PLAINTIFF IN THIS TAX LIEN FORECLOSURE ACTION DID NOT DEMONSTRATE DEFENDANT WAS PROPERLY SERVED WITH THE NOTICE TO REDEEM; THEREFORE PLAINTIFF WAS NOT ENTITLED TO ATTORNEY’S FEES FROM THE DEFENDANT (SECOND DEPT).

The Second Department determined plaintiff was not entitled to attorney’s fees in this tax lien foreclosure action because plaintiff did not demonstrate defendant was properly served with the notice to redeem:

Pursuant to Nassau County Administrative Code § 5-51.0(c), prior to the commencement of this action, the plaintiff was required to serve the defendant with a notice to redeem “by personal service, as defined in the Civil Practice Law and Rules of the State of New York” (see Nassau County Administrative Code § 5-51.0[a]).
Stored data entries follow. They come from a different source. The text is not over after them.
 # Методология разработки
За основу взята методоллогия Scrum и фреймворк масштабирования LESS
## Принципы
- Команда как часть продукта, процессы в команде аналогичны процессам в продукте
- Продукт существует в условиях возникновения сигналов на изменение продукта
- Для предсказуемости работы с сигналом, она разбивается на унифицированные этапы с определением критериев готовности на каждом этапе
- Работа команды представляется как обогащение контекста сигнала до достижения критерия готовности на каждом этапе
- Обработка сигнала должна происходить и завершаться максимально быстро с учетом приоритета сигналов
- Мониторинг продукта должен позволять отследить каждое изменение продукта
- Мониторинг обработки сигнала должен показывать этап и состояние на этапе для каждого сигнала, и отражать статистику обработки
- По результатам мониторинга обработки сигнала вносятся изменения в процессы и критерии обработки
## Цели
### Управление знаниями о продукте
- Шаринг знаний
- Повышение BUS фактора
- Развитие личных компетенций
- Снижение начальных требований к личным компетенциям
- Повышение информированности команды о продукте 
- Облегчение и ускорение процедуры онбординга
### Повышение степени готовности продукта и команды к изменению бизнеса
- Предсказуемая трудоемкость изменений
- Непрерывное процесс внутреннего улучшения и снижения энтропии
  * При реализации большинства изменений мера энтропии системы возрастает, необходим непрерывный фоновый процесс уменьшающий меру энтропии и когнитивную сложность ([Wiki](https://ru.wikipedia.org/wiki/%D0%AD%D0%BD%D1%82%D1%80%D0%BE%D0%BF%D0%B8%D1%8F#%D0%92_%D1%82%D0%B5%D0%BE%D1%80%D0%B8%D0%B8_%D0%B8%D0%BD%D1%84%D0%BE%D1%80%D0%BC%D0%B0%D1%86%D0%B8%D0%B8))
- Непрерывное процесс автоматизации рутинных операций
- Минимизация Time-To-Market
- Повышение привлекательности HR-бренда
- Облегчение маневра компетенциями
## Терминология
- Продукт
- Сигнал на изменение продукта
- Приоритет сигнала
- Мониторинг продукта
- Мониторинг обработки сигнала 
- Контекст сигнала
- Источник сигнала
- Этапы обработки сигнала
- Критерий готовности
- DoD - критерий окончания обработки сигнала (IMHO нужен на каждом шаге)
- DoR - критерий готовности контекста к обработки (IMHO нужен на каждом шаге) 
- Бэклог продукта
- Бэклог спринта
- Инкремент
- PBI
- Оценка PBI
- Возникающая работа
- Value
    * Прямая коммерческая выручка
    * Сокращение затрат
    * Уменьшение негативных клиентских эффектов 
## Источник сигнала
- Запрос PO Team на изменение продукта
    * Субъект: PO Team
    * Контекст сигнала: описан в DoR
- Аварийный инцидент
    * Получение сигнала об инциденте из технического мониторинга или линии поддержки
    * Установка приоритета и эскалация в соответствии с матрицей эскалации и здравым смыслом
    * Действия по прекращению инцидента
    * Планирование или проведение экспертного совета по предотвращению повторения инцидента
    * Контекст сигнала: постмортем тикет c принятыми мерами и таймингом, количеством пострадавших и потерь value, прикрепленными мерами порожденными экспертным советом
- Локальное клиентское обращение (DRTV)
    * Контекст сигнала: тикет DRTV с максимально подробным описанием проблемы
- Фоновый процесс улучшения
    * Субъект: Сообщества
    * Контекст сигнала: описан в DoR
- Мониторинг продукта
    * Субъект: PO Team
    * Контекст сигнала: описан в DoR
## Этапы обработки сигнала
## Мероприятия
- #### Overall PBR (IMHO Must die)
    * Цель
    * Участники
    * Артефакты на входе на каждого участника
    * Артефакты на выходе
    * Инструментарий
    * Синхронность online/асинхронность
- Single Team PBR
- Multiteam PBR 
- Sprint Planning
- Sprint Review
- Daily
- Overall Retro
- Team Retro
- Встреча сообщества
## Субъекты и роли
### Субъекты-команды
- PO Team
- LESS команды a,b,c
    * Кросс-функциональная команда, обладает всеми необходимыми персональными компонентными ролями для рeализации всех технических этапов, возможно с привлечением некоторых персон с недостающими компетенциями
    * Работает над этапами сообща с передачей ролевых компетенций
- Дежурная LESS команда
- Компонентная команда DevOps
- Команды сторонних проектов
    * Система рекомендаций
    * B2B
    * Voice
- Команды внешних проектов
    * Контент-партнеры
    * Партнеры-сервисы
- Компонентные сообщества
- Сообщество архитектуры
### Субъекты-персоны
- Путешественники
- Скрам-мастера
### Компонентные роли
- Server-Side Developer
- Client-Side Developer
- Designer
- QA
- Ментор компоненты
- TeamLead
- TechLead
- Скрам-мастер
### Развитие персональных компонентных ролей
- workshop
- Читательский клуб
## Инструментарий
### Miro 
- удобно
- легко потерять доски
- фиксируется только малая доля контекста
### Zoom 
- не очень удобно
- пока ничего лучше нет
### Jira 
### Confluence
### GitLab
Here, the plaintiff purportedly served the defendant with the notice to redeem by “nail and mail” service (see CPLR 308[4]). However, contrary to the plaintiff’s contention, this service was ineffective, as the plaintiff failed to exercise the requisite due diligence in first attempting to serve the defendant pursuant to CPLR 308(1) or (2) … .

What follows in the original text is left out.